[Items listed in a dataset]
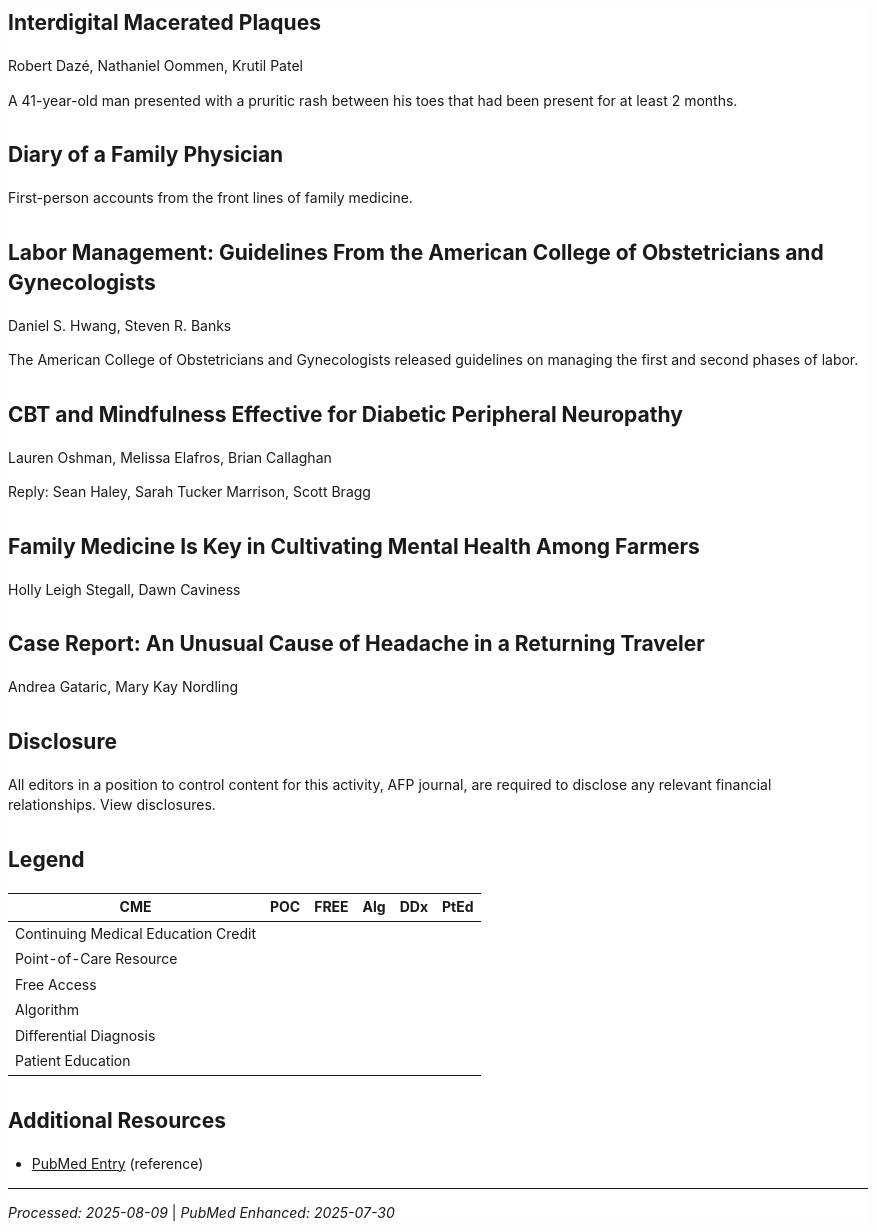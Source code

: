 ## Interdigital Macerated Plaques

Robert Dazé, Nathaniel Oommen, Krutil Patel

A 41-year-old man presented with a pruritic rash between his toes that had been present for at least 2 months.

## Diary of a Family Physician

First-person accounts from the front lines of family medicine.

## Labor Management: Guidelines From the American College of Obstetricians and Gynecologists

Daniel S. Hwang, Steven R. Banks

The American College of Obstetricians and Gynecologists released guidelines on managing the first and second phases of labor.

## CBT and Mindfulness Effective for Diabetic Peripheral Neuropathy

Lauren Oshman, Melissa Elafros, Brian Callaghan

Reply: Sean Haley, Sarah Tucker Marrison, Scott Bragg

## Family Medicine Is Key in Cultivating Mental Health Among Farmers

Holly Leigh Stegall, Dawn Caviness

## Case Report: An Unusual Cause of Headache in a Returning Traveler

Andrea Gataric, Mary Kay Nordling

## Disclosure

All editors in a position to control content for this activity, AFP journal, are required to disclose any relevant financial relationships. View disclosures.

## Legend

| CME | POC | FREE | Alg | DDx | PtEd |
|---|---|---|---|---|---|
| Continuing Medical Education Credit |
| Point-of-Care Resource |
| Free Access |
| Algorithm |
| Differential Diagnosis |
| Patient Education |

## Additional Resources

- [PubMed Entry](https://pubmed.ncbi.nlm.nih.gov/40238984/) (reference)

---

*Processed: 2025-08-09* | *PubMed Enhanced: 2025-07-30*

REQUIREMENT:
Nothing but an exact copy belongs in the answer: the lines from the top of the records through the line containing "## Additional Resources", minus the pictures.

TASK RESPONSE:
Source code

: ## Interdigital Macerated Plaques

Robert Dazé, Nathaniel Oommen, Krutil Patel

A 41-year-old man presented with a pruritic rash between his toes that had been present for at least 2 months.

## Diary of a Family Physician

First-person accounts from the front lines of family medicine.

## Labor Management: Guidelines From the American College of Obstetricians and Gynecologists

Daniel S. Hwang, Steven R. Banks

The American College of Obstetricians and Gynecologists released guidelines on managing the first and second phases of labor.

## CBT and Mindfulness Effective for Diabetic Peripheral Neuropathy

Lauren Oshman, Melissa Elafros, Brian Callaghan

Reply: Sean Haley, Sarah Tucker Marrison, Scott Bragg

## Family Medicine Is Key in Cultivating Mental Health Among Farmers

Holly Leigh Stegall, Dawn Caviness

## Case Report: An Unusual Cause of Headache in a Returning Traveler

Andrea Gataric, Mary Kay Nordling

## Disclosure

All editors in a position to control content for this activity, AFP journal, are required to disclose any relevant financial relationships. View disclosures.

## Legend

| CME | POC | FREE | Alg | DDx | PtEd |
|---|---|---|---|---|---|
| Continuing Medical Education Credit |
| Point-of-Care Resource |
| Free Access |
| Algorithm |
| Differential Diagnosis |
| Patient Education |

## Additional Resources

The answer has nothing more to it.